The game of marbles was played on the Holmes School playground, both before school and after school, but only when the ground was dry. The game began by first drawing a small ring in the dirt, and then each player would put an equal number of marbles in the ring.

One player would scratch a line in the dirt with a stick about 6 feet from the ring. Each player standing by the ring would toss his shooter marble toward the line, and the one whose shooter landed closest to the line played first. Others would follow in the order of their distance from the line.

The idea, if you were first, was to toss your shooter as close to the ring as possible; then the rest of the players tossed their shooters to best position themselves.

The object was to knock as many marbles as possible out of the ring with your shooter. If you hit one out, you got to shoot again.

The marbles you shot out were yours unless your shooter was hit by another player, and if this happened, you had to give the player who hit your shooter all the marbles you had shot out — and you were out of the game.

When the last marble was out of the ring, each player in his turn tried to hit the shooter of the player who had gotten the last marble. Failure to do this meant giving him the marbles you had gotten.

The game ended when one player had all of the marbles.

I became a decent player and, when I was in eighth grade, I made it to the championship game, only to lose when my shooter skidded into loose dirt and ended up next to my opponent’s shooter. My opponent gladly picked me off, thus ending my hope for the championship.

Every player had a special shooter, and the best ones were called “Bull’s Eyes,” because they were marked with a bull’s-eye target on one side of the marble.

These marbles were very valuable, and someone could get 50 or more regular marbles in a trade for one Bull’s Eye.

Some players developed great skill with their shooters, which they held between the top knuckle of their forefinger and the thumb and shot with the flick of their thumb. Some experts could spin their shooter so that when they hit a marble out of the ring, their shooter would spin back just outside of the ring, leaving them in close position for another shot.

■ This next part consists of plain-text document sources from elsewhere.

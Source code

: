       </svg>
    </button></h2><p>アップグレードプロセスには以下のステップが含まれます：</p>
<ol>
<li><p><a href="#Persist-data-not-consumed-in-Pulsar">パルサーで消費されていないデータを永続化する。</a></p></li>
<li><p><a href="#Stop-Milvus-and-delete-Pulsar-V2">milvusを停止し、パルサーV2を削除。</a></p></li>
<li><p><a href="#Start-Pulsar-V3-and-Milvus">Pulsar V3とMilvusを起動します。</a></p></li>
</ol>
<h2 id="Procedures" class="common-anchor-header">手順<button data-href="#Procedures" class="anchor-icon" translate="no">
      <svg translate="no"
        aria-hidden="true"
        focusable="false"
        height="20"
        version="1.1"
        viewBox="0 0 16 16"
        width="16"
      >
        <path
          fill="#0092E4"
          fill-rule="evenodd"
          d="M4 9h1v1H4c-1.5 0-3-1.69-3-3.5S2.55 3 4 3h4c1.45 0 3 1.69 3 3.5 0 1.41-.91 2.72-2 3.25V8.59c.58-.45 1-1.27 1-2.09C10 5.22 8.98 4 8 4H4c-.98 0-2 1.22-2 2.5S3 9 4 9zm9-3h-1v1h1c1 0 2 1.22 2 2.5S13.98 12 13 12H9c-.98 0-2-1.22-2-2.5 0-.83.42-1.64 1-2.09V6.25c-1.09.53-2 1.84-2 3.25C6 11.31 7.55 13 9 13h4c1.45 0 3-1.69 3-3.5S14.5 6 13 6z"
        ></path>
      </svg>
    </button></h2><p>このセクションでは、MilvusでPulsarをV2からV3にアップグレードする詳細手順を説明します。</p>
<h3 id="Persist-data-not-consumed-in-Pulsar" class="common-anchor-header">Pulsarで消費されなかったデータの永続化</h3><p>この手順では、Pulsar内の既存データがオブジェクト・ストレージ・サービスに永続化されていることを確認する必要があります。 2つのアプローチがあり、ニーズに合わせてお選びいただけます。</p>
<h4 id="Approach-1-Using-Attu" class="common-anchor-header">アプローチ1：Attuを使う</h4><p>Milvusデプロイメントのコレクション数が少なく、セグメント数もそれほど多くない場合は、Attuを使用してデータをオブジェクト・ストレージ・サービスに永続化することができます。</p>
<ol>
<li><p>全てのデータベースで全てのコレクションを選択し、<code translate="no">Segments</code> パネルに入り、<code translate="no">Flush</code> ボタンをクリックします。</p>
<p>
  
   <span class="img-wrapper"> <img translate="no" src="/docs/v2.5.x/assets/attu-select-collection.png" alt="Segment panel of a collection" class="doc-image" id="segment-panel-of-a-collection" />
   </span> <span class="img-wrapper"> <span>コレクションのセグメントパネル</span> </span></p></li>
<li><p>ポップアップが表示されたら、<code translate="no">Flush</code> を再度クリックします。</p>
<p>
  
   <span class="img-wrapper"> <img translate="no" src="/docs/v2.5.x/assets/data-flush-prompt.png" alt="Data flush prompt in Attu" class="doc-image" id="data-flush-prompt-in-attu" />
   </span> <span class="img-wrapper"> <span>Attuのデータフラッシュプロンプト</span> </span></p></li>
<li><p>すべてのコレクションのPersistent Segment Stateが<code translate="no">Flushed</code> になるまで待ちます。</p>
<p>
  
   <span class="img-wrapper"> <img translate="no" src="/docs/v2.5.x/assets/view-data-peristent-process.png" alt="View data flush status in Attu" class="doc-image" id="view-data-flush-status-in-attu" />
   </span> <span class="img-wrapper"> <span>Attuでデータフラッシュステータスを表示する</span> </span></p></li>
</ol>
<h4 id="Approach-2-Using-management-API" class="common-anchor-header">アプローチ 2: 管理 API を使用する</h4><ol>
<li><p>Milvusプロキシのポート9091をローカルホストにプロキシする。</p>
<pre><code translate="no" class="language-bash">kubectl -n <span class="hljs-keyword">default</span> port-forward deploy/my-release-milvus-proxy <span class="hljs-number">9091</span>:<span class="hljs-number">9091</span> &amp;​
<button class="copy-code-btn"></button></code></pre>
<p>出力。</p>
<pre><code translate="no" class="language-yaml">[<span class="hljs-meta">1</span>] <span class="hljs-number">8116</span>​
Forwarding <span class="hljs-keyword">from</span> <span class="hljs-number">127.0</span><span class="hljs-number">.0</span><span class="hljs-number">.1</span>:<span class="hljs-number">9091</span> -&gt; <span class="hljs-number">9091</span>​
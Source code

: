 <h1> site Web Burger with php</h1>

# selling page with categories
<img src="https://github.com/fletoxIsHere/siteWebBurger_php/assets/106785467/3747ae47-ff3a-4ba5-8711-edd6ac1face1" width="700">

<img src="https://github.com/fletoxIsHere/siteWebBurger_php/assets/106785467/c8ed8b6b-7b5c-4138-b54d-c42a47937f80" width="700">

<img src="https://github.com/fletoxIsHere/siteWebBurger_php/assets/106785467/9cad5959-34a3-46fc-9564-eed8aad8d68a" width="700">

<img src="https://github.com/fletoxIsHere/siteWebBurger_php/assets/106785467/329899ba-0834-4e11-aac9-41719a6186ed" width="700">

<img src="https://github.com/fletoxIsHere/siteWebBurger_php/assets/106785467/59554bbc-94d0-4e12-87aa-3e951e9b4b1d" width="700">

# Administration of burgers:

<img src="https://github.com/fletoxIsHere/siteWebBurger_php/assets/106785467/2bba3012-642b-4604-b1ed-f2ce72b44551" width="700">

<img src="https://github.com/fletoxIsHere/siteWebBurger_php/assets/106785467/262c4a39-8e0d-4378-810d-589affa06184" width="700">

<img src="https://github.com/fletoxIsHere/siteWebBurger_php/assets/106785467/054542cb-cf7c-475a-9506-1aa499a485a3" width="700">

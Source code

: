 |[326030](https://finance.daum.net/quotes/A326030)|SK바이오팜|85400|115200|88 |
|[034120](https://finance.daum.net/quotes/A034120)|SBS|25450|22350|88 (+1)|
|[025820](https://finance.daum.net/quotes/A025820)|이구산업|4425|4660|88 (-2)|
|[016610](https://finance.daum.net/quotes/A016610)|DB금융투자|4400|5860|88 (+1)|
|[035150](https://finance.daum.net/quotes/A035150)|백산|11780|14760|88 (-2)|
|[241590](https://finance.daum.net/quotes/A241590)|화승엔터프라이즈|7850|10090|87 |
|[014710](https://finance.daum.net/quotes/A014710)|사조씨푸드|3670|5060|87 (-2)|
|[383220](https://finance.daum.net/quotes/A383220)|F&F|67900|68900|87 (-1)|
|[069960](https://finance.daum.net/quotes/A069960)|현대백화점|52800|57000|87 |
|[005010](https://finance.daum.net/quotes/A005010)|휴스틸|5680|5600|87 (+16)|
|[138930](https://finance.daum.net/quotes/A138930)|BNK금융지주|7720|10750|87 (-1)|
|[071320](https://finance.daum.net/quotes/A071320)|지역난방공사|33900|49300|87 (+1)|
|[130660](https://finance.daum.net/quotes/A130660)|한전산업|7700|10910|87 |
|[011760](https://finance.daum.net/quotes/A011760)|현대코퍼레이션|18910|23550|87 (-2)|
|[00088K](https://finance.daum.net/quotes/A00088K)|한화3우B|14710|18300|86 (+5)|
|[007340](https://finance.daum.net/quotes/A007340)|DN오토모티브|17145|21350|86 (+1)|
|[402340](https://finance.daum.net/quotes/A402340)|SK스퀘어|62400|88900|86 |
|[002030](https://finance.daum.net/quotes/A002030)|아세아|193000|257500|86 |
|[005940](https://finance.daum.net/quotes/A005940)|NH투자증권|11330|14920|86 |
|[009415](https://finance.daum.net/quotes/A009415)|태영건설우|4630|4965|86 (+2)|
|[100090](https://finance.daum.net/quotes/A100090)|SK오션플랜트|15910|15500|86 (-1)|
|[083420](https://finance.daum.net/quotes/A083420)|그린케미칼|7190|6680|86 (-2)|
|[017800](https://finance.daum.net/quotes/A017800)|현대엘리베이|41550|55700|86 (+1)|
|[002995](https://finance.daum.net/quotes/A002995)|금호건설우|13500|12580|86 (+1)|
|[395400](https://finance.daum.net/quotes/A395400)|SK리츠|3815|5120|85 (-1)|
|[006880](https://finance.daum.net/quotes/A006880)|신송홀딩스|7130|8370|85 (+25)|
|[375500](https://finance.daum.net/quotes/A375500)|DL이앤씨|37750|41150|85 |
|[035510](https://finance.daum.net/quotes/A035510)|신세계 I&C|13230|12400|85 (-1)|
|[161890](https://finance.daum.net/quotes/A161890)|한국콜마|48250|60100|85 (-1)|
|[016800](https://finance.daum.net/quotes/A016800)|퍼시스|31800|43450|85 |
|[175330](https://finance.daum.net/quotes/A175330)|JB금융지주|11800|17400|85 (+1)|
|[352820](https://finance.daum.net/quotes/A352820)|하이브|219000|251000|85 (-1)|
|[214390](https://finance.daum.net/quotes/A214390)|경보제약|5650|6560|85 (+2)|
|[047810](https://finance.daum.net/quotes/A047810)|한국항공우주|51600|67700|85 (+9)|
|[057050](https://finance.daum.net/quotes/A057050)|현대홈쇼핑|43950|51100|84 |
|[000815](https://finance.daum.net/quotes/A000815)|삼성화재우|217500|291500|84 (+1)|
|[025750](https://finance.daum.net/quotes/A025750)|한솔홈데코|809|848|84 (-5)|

In some cases, an expert could ricochet his shot off an opponent’s shooter so that it glanced toward another player’s shooter, leaving an easy shot to get that player out of the game also.

My pal Charlie, who was an excellent player, and I pooled our winnings, keeping them in a large cardboard box and drawing from the hundreds of marbles we had as needed.

Every time I played, I was afraid that I would lose all of my marbles.

I did lose some alas, and they were never regained.

Even now that we’re older, we try not to lose all our marbles.